Pour le COVID long, une autre étude de 2023 (réalisée en laboratoire, pas sur des patients) a observé que la TA1 améliorait la restauration d’une réponse immunitaire appropriée chez des patients dont le système immunitaire restait perturbé après l’infection. Des résultats encourageants, mais qui demandent confirmation par des essais cliniques de plus grande ampleur.
À noter : 51 % des patients atteints de COVID long présentent un syndrome de fatigue chronique (ME/CFS). Certains chercheurs avancent même que le COVID long pourrait être un exemple de fatigue chronique post-virale. Si c’est le cas, la TA1 pourrait aussi intéresser ces patients, mais on en est encore au stade de l’hypothèse.
Sepsis : la douche froide
Deux méta-analyses(6)(7) (2015 et 2016) avaient suggéré que la thymosine alpha 1 réduisait la mortalité chez les patients en sepsis (une infection généralisée potentiellement mortelle). L’espoir était réel.
Puis est arrivé l’essai clinique de 2025. Plus de 1 000 patients, en double aveugle, contre placebo. Le verdict : “aucune preuve claire” que la TA1 réduit la mortalité à 28 jours chez les adultes en sepsis.
Ce résultat rappelle une règle fondamentale en recherche médicale : les petites études prometteuses ne résistent pas toujours aux grands essais contrôlés. C’est aussi pour cette raison qu’il faut rester prudent avec les résultats encore préliminaires sur le COVID long ou la fatigue chronique.
Effets secondaires et sécurité
C’est souvent la question qui inquiète le plus.
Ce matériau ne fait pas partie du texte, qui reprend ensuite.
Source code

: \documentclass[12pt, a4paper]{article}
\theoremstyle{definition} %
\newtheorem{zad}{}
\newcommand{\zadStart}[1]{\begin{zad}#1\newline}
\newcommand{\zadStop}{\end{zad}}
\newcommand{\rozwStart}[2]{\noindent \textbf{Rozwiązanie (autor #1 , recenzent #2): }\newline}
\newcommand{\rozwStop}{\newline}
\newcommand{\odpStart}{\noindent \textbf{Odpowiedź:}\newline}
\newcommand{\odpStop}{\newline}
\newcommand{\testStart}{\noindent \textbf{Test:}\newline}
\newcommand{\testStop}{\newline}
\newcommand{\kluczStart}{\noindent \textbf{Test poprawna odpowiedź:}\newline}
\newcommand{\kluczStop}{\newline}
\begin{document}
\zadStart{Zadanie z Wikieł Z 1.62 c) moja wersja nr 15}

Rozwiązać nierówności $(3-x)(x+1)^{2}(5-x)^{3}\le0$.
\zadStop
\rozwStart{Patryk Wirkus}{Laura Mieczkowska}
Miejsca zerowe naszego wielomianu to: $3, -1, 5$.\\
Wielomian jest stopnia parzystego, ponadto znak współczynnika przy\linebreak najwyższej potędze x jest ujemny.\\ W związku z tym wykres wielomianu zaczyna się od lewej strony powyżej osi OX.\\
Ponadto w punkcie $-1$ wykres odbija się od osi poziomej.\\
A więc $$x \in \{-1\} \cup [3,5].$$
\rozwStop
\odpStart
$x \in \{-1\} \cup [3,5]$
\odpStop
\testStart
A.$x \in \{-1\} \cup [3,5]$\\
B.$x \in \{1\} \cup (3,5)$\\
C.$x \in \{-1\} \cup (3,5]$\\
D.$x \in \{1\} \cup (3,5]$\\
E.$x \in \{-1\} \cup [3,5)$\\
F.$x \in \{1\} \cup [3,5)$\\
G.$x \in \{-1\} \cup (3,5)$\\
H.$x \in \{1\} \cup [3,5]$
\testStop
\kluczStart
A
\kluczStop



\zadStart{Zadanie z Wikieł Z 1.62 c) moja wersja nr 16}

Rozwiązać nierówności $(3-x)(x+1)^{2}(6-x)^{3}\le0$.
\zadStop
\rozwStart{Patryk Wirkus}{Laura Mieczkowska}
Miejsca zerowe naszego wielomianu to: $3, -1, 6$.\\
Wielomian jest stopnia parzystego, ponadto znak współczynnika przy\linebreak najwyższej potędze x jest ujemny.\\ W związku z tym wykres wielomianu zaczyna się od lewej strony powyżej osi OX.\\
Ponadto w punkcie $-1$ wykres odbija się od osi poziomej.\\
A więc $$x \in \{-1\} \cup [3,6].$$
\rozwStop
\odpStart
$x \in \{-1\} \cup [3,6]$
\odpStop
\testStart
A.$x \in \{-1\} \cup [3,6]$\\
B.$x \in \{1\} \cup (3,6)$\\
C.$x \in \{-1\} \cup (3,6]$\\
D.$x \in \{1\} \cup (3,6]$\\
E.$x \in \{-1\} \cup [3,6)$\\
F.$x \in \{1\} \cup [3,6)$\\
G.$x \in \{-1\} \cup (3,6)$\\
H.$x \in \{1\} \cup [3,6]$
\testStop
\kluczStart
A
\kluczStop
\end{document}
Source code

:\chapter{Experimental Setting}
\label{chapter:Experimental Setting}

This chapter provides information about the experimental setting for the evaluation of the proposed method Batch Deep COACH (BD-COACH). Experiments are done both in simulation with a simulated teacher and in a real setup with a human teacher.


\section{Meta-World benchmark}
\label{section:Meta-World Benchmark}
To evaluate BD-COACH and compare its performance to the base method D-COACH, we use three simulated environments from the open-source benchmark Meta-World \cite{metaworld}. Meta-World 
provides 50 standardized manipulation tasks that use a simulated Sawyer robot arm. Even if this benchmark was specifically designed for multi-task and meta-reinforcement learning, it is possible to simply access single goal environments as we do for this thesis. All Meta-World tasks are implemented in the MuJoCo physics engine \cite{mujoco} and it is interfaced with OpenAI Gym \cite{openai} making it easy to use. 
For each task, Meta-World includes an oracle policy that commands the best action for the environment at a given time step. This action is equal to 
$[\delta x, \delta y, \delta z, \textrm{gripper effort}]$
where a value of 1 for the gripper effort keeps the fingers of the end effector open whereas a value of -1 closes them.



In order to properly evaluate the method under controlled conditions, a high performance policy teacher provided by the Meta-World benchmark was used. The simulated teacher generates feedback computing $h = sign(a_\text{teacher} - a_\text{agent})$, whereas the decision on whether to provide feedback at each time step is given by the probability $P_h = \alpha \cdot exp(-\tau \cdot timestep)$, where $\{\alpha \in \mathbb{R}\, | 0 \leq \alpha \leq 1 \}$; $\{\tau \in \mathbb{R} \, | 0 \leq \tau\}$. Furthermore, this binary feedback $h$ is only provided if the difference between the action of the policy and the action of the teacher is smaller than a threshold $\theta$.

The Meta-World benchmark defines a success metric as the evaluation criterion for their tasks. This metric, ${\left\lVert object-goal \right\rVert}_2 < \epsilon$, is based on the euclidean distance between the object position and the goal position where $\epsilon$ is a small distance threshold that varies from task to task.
Et sur ce point, les données sont plutôt rassurantes.
Lors d’une présentation au comité consultatif de la FDA fin 2024, les données de sécurité suivantes ont été détaillées.
Chez l’animal
- Aucun effet indésirable observé chez les rongeurs après une injection unique allant jusqu’à 20 mg/kg ;
- Des injections quotidiennes pendant 26 semaines (jusqu’à 1 mg/kg/jour) chez les souris, rats et singes n’ont produit aucun effet secondaire notable ;
- Aucun signal de génotoxicité (capacité à endommager l’ADN) détecté.
Chez l’humain
Les effets secondaires les plus fréquents sont :
- Rougeur, gonflement ou inconfort au point d’injection ;
- Fatigue ;
- Maux de tête ;
- Inconfort gastro-intestinal.
Mais la TA1 n’est pas anodine pour tout le monde. Les patients recevant une greffe de cellules souches hématopoïétiques (un traitement intensif utilisé contre certaines leucémies et la sclérose en plaques) ont rapporté des cas d’anémie hémolytique fatale et d’échec de greffe. À doses élevées, la molécule peut aussi provoquer une réponse immunitaire excessive.
Globalement, les données montrent que la TA1 est généralement bien tolérée pour la plupart des adultes, en doses sous-cutanées de 1 mg à 16 mg, pour des durées allant jusqu’à un an.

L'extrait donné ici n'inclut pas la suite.